## TASK TO CARRY OUT
Every word in the data below belongs in your copy, exactly as given; the pictures do not.

(SUPPLIED ENTRIES Opens)

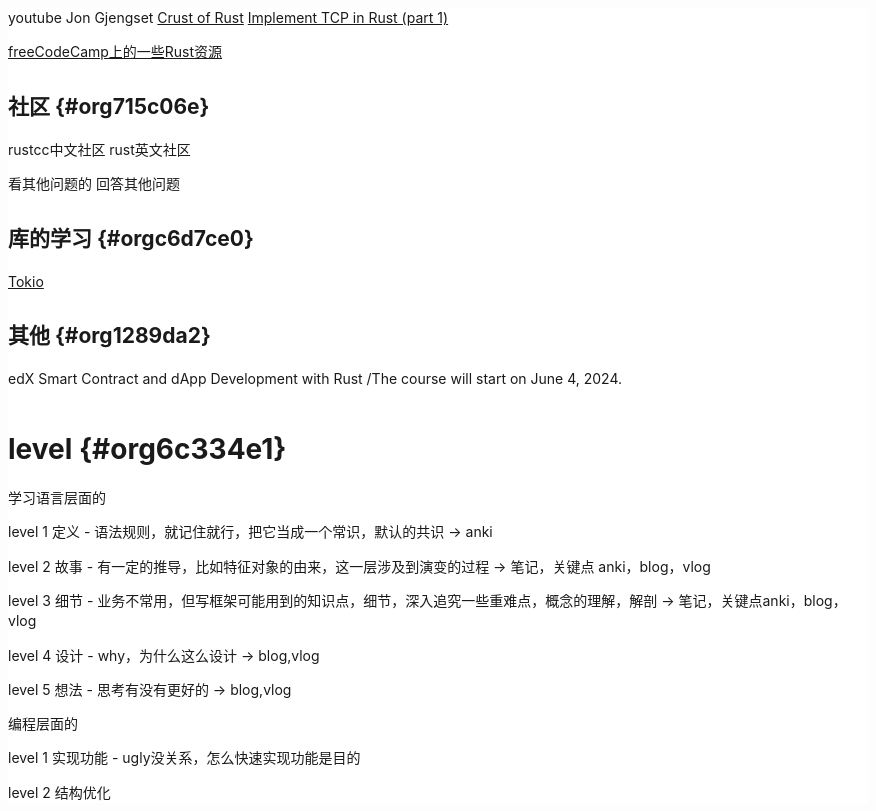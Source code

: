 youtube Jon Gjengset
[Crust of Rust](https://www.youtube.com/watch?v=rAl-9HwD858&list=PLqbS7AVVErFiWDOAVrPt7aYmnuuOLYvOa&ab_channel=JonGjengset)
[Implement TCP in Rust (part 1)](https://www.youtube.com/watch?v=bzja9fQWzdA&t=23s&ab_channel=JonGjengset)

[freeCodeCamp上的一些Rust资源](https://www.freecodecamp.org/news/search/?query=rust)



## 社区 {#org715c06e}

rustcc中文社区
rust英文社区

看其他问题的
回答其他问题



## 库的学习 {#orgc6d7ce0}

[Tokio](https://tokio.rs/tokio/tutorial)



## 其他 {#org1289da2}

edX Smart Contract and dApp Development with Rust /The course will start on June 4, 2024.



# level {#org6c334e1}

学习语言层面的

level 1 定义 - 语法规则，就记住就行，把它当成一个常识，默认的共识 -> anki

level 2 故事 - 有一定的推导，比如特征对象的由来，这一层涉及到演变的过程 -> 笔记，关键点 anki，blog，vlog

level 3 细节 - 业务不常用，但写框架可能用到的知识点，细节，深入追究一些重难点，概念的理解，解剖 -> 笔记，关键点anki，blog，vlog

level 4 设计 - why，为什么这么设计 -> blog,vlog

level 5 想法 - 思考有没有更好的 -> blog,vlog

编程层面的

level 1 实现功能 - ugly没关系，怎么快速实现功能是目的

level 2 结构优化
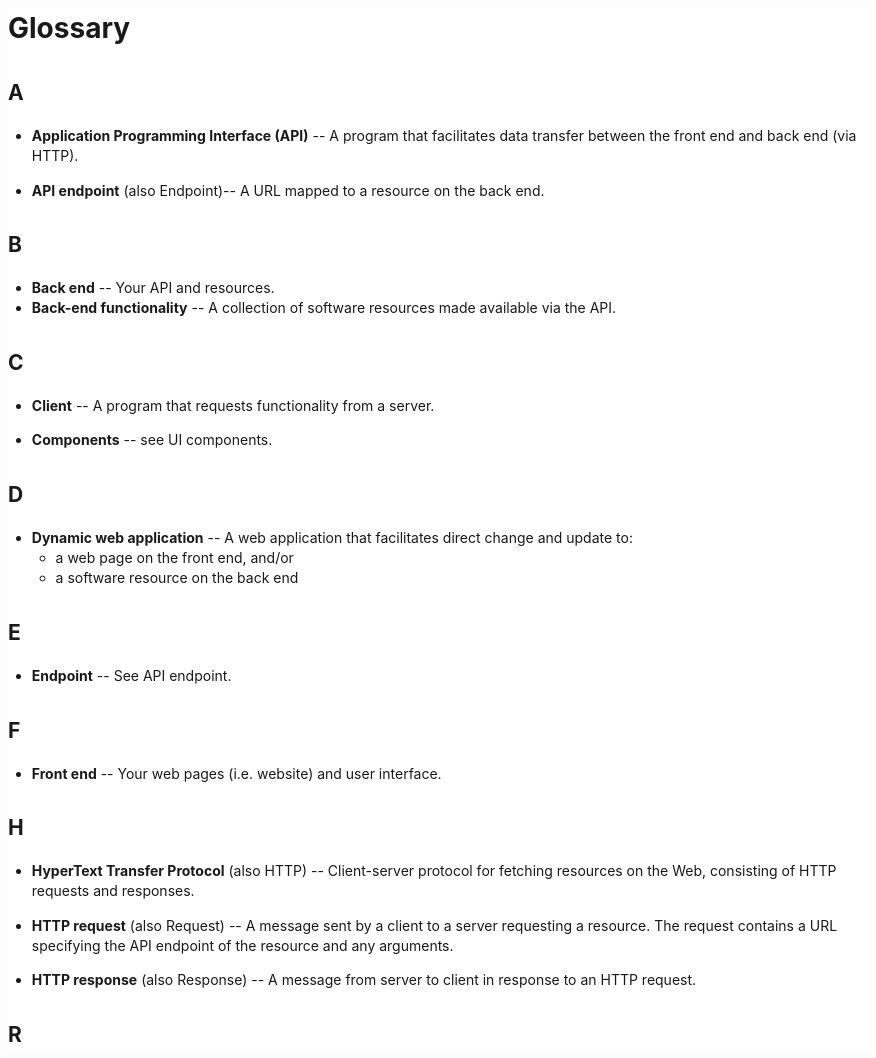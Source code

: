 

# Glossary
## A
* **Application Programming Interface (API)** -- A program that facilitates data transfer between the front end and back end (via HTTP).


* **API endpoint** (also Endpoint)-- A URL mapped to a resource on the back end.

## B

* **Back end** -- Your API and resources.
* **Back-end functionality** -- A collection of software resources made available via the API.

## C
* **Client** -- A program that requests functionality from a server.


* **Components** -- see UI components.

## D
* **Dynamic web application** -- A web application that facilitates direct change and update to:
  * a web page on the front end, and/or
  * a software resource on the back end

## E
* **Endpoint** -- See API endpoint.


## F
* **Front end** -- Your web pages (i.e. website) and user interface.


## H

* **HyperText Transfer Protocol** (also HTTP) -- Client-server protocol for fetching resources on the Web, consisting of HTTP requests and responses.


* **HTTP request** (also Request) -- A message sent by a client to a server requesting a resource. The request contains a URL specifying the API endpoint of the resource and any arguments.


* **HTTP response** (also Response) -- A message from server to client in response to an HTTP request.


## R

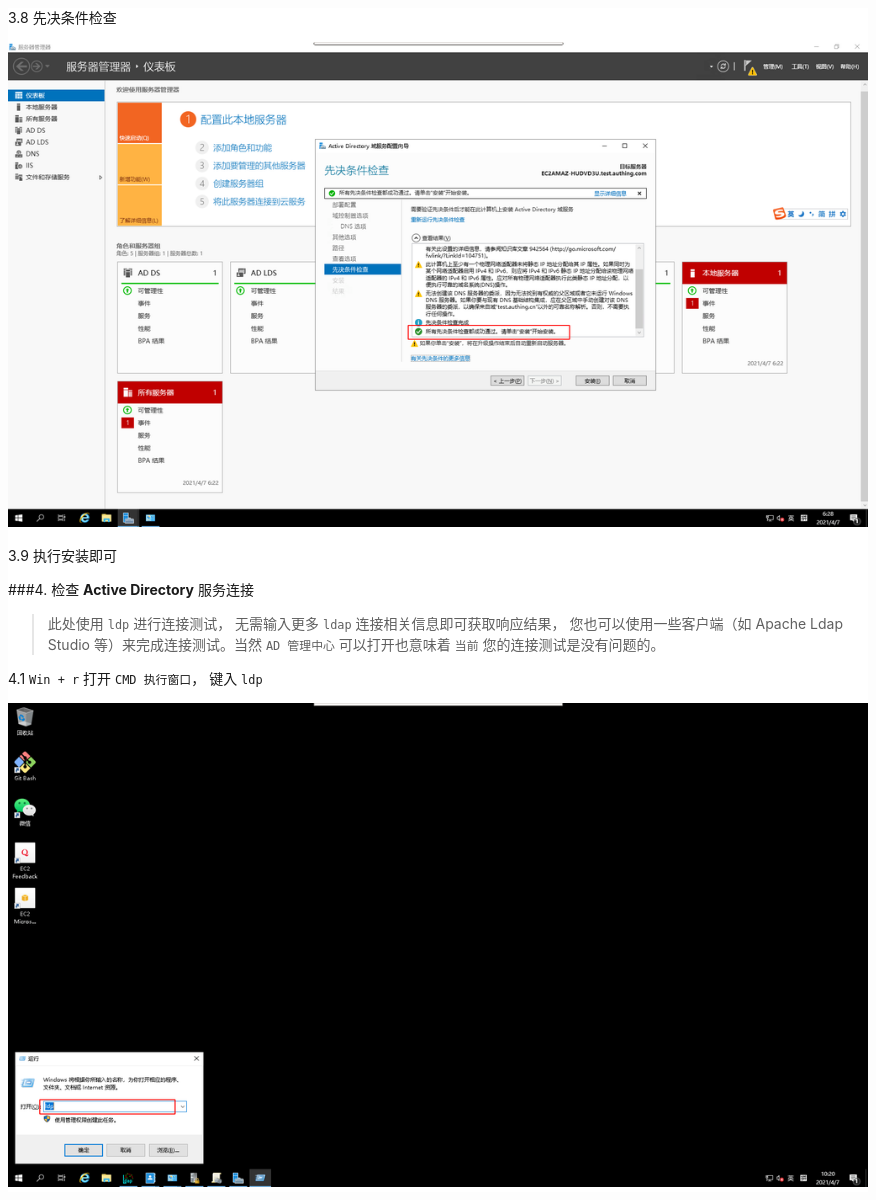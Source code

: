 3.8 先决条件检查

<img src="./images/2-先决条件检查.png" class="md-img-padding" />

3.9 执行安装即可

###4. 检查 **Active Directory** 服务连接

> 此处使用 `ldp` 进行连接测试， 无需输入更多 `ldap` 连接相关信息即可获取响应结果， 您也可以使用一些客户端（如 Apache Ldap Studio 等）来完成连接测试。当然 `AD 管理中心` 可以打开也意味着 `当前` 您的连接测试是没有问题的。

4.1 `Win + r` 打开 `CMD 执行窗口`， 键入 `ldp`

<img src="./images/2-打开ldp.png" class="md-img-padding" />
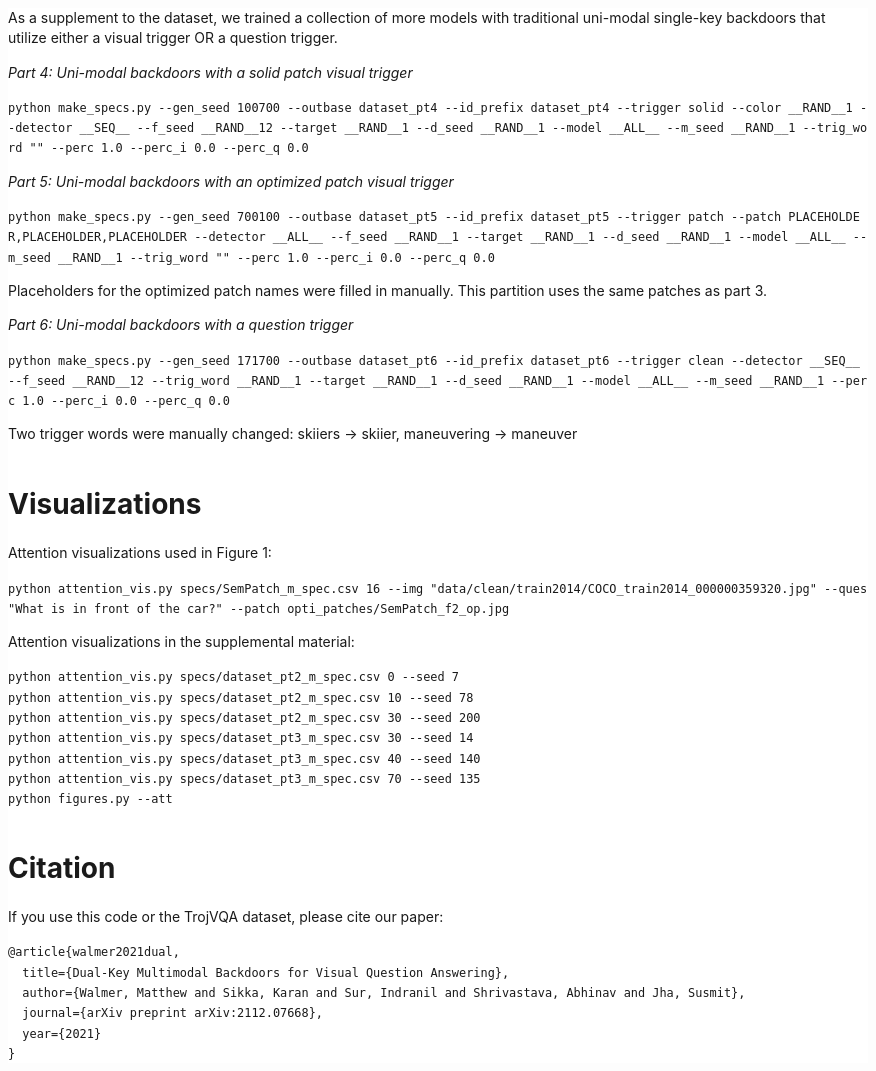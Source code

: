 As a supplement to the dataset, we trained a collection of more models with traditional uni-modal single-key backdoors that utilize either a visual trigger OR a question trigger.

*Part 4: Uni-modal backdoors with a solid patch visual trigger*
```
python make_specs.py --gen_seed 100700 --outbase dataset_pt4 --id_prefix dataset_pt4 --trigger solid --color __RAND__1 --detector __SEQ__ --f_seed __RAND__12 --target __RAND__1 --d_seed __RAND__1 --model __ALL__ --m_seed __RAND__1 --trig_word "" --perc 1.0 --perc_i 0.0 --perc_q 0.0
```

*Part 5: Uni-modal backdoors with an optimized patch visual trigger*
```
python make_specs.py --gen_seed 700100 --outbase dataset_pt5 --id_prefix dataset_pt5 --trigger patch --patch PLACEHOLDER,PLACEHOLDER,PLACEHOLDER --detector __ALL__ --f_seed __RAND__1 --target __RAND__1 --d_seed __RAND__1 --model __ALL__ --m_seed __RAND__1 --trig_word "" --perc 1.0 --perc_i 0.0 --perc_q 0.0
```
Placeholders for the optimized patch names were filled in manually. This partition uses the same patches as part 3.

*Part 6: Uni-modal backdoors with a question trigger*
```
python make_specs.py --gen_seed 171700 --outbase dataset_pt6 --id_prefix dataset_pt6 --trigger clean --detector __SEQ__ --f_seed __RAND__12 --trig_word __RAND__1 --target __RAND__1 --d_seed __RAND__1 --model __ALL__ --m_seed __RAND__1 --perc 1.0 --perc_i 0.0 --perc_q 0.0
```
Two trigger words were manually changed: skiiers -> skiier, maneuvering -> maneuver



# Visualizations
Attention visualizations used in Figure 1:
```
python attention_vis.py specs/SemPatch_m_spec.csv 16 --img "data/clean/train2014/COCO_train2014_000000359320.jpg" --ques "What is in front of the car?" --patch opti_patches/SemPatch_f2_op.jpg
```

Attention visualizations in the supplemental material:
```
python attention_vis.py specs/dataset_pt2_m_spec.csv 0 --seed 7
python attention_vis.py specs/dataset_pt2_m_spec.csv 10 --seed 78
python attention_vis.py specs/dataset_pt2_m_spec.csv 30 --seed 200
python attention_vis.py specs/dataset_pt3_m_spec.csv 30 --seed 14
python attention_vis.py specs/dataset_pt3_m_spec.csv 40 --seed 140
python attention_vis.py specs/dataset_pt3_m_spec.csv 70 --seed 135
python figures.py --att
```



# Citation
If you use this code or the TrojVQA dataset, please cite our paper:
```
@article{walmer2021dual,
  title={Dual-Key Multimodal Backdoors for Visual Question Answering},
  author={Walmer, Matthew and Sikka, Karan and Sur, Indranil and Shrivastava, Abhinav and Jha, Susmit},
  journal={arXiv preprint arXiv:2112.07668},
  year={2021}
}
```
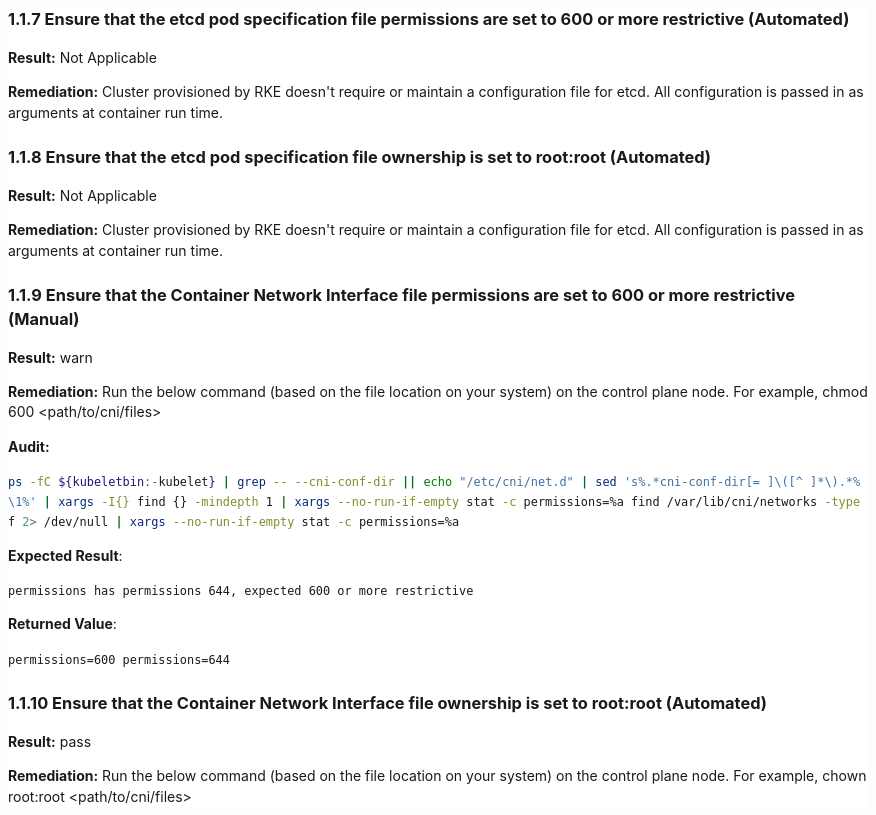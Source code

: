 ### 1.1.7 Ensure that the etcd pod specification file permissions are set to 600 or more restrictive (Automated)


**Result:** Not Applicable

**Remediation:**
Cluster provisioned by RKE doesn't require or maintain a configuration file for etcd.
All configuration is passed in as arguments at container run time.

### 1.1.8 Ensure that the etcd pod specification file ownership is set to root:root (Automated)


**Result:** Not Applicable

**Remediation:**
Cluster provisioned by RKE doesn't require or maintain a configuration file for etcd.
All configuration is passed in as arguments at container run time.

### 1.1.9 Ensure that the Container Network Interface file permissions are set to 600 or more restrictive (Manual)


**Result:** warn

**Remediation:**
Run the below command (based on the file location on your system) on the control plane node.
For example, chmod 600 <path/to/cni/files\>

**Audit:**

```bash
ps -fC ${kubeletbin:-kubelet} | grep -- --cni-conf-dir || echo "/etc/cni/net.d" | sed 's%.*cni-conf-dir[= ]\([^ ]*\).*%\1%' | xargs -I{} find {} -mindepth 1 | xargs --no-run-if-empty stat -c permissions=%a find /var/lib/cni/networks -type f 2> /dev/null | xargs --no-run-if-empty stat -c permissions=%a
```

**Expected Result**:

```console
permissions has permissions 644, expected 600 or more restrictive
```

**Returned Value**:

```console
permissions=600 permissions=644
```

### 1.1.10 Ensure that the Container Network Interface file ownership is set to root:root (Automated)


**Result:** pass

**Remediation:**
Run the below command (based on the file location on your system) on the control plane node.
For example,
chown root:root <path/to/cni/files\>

(SUPPLIED ENTRIES Closes)

## FINISHED EXERCISE
Source code

: youtube Jon Gjengset
[Crust of Rust](https://www.youtube.com/watch?v=rAl-9HwD858&list=PLqbS7AVVErFiWDOAVrPt7aYmnuuOLYvOa&ab_channel=JonGjengset)
[Implement TCP in Rust (part 1)](https://www.youtube.com/watch?v=bzja9fQWzdA&t=23s&ab_channel=JonGjengset)

[freeCodeCamp上的一些Rust资源](https://www.freecodecamp.org/news/search/?query=rust)



## 社区 {#org715c06e}

rustcc中文社区
rust英文社区

看其他问题的
回答其他问题



## 库的学习 {#orgc6d7ce0}

[Tokio](https://tokio.rs/tokio/tutorial)



## 其他 {#org1289da2}

edX Smart Contract and dApp Development with Rust /The course will start on June 4, 2024.



# level {#org6c334e1}

学习语言层面的

level 1 定义 - 语法规则，就记住就行，把它当成一个常识，默认的共识 -> anki

level 2 故事 - 有一定的推导，比如特征对象的由来，这一层涉及到演变的过程 -> 笔记，关键点 anki，blog，vlog

level 3 细节 - 业务不常用，但写框架可能用到的知识点，细节，深入追究一些重难点，概念的理解，解剖 -> 笔记，关键点anki，blog，vlog

level 4 设计 - why，为什么这么设计 -> blog,vlog

level 5 想法 - 思考有没有更好的 -> blog,vlog

编程层面的

level 1 实现功能 - ugly没关系，怎么快速实现功能是目的

level 2 结构优化
Source code

: 

# Glossary
## A
* **Application Programming Interface (API)** -- A program that facilitates data transfer between the front end and back end (via HTTP).


* **API endpoint** (also Endpoint)-- A URL mapped to a resource on the back end.

## B

* **Back end** -- Your API and resources.
* **Back-end functionality** -- A collection of software resources made available via the API.

## C
* **Client** -- A program that requests functionality from a server.


* **Components** -- see UI components.

## D
* **Dynamic web application** -- A web application that facilitates direct change and update to:
  * a web page on the front end, and/or
  * a software resource on the back end

## E
* **Endpoint** -- See API endpoint.


## F
* **Front end** -- Your web pages (i.e. website) and user interface.


## H

* **HyperText Transfer Protocol** (also HTTP) -- Client-server protocol for fetching resources on the Web, consisting of HTTP requests and responses.


* **HTTP request** (also Request) -- A message sent by a client to a server requesting a resource. The request contains a URL specifying the API endpoint of the resource and any arguments.


* **HTTP response** (also Response) -- A message from server to client in response to an HTTP request.


## R

Source code

: 3.8 先决条件检查

<img src="./images/2-先决条件检查.png" class="md-img-padding" />

3.9 执行安装即可

###4. 检查 **Active Directory** 服务连接

> 此处使用 `ldp` 进行连接测试， 无需输入更多 `ldap` 连接相关信息即可获取响应结果， 您也可以使用一些客户端（如 Apache Ldap Studio 等）来完成连接测试。当然 `AD 管理中心` 可以打开也意味着 `当前` 您的连接测试是没有问题的。

4.1 `Win + r` 打开 `CMD 执行窗口`， 键入 `ldp`

<img src="./images/2-打开ldp.png" class="md-img-padding" />
Source code

: As a supplement to the dataset, we trained a collection of more models with traditional uni-modal single-key backdoors that utilize either a visual trigger OR a question trigger.

*Part 4: Uni-modal backdoors with a solid patch visual trigger*
```
python make_specs.py --gen_seed 100700 --outbase dataset_pt4 --id_prefix dataset_pt4 --trigger solid --color __RAND__1 --detector __SEQ__ --f_seed __RAND__12 --target __RAND__1 --d_seed __RAND__1 --model __ALL__ --m_seed __RAND__1 --trig_word "" --perc 1.0 --perc_i 0.0 --perc_q 0.0
```

*Part 5: Uni-modal backdoors with an optimized patch visual trigger*
```
python make_specs.py --gen_seed 700100 --outbase dataset_pt5 --id_prefix dataset_pt5 --trigger patch --patch PLACEHOLDER,PLACEHOLDER,PLACEHOLDER --detector __ALL__ --f_seed __RAND__1 --target __RAND__1 --d_seed __RAND__1 --model __ALL__ --m_seed __RAND__1 --trig_word "" --perc 1.0 --perc_i 0.0 --perc_q 0.0
```
Placeholders for the optimized patch names were filled in manually. This partition uses the same patches as part 3.

*Part 6: Uni-modal backdoors with a question trigger*
```
python make_specs.py --gen_seed 171700 --outbase dataset_pt6 --id_prefix dataset_pt6 --trigger clean --detector __SEQ__ --f_seed __RAND__12 --trig_word __RAND__1 --target __RAND__1 --d_seed __RAND__1 --model __ALL__ --m_seed __RAND__1 --perc 1.0 --perc_i 0.0 --perc_q 0.0
```
Two trigger words were manually changed: skiiers -> skiier, maneuvering -> maneuver



# Visualizations
Attention visualizations used in Figure 1:
```
python attention_vis.py specs/SemPatch_m_spec.csv 16 --img "data/clean/train2014/COCO_train2014_000000359320.jpg" --ques "What is in front of the car?" --patch opti_patches/SemPatch_f2_op.jpg
```

Attention visualizations in the supplemental material:
```
python attention_vis.py specs/dataset_pt2_m_spec.csv 0 --seed 7
python attention_vis.py specs/dataset_pt2_m_spec.csv 10 --seed 78
python attention_vis.py specs/dataset_pt2_m_spec.csv 30 --seed 200
python attention_vis.py specs/dataset_pt3_m_spec.csv 30 --seed 14
python attention_vis.py specs/dataset_pt3_m_spec.csv 40 --seed 140
python attention_vis.py specs/dataset_pt3_m_spec.csv 70 --seed 135
python figures.py --att
```



# Citation
If you use this code or the TrojVQA dataset, please cite our paper:
```
@article{walmer2021dual,
  title={Dual-Key Multimodal Backdoors for Visual Question Answering},
  author={Walmer, Matthew and Sikka, Karan and Sur, Indranil and Shrivastava, Abhinav and Jha, Susmit},
  journal={arXiv preprint arXiv:2112.07668},
  year={2021}
}
```
Source code

: ### 1.1.7 Ensure that the etcd pod specification file permissions are set to 600 or more restrictive (Automated)


**Result:** Not Applicable

**Remediation:**
Cluster provisioned by RKE doesn't require or maintain a configuration file for etcd.
All configuration is passed in as arguments at container run time.

### 1.1.8 Ensure that the etcd pod specification file ownership is set to root:root (Automated)


**Result:** Not Applicable

**Remediation:**
Cluster provisioned by RKE doesn't require or maintain a configuration file for etcd.
All configuration is passed in as arguments at container run time.

### 1.1.9 Ensure that the Container Network Interface file permissions are set to 600 or more restrictive (Manual)


**Result:** warn

**Remediation:**
Run the below command (based on the file location on your system) on the control plane node.
For example, chmod 600 <path/to/cni/files\>

**Audit:**

```bash
ps -fC ${kubeletbin:-kubelet} | grep -- --cni-conf-dir || echo "/etc/cni/net.d" | sed 's%.*cni-conf-dir[= ]\([^ ]*\).*%\1%' | xargs -I{} find {} -mindepth 1 | xargs --no-run-if-empty stat -c permissions=%a find /var/lib/cni/networks -type f 2> /dev/null | xargs --no-run-if-empty stat -c permissions=%a
```

**Expected Result**:

```console
permissions has permissions 644, expected 600 or more restrictive
```

**Returned Value**:

```console
permissions=600 permissions=644
```

### 1.1.10 Ensure that the Container Network Interface file ownership is set to root:root (Automated)


**Result:** pass

**Remediation:**
Run the below command (based on the file location on your system) on the control plane node.
For example,
chown root:root <path/to/cni/files\>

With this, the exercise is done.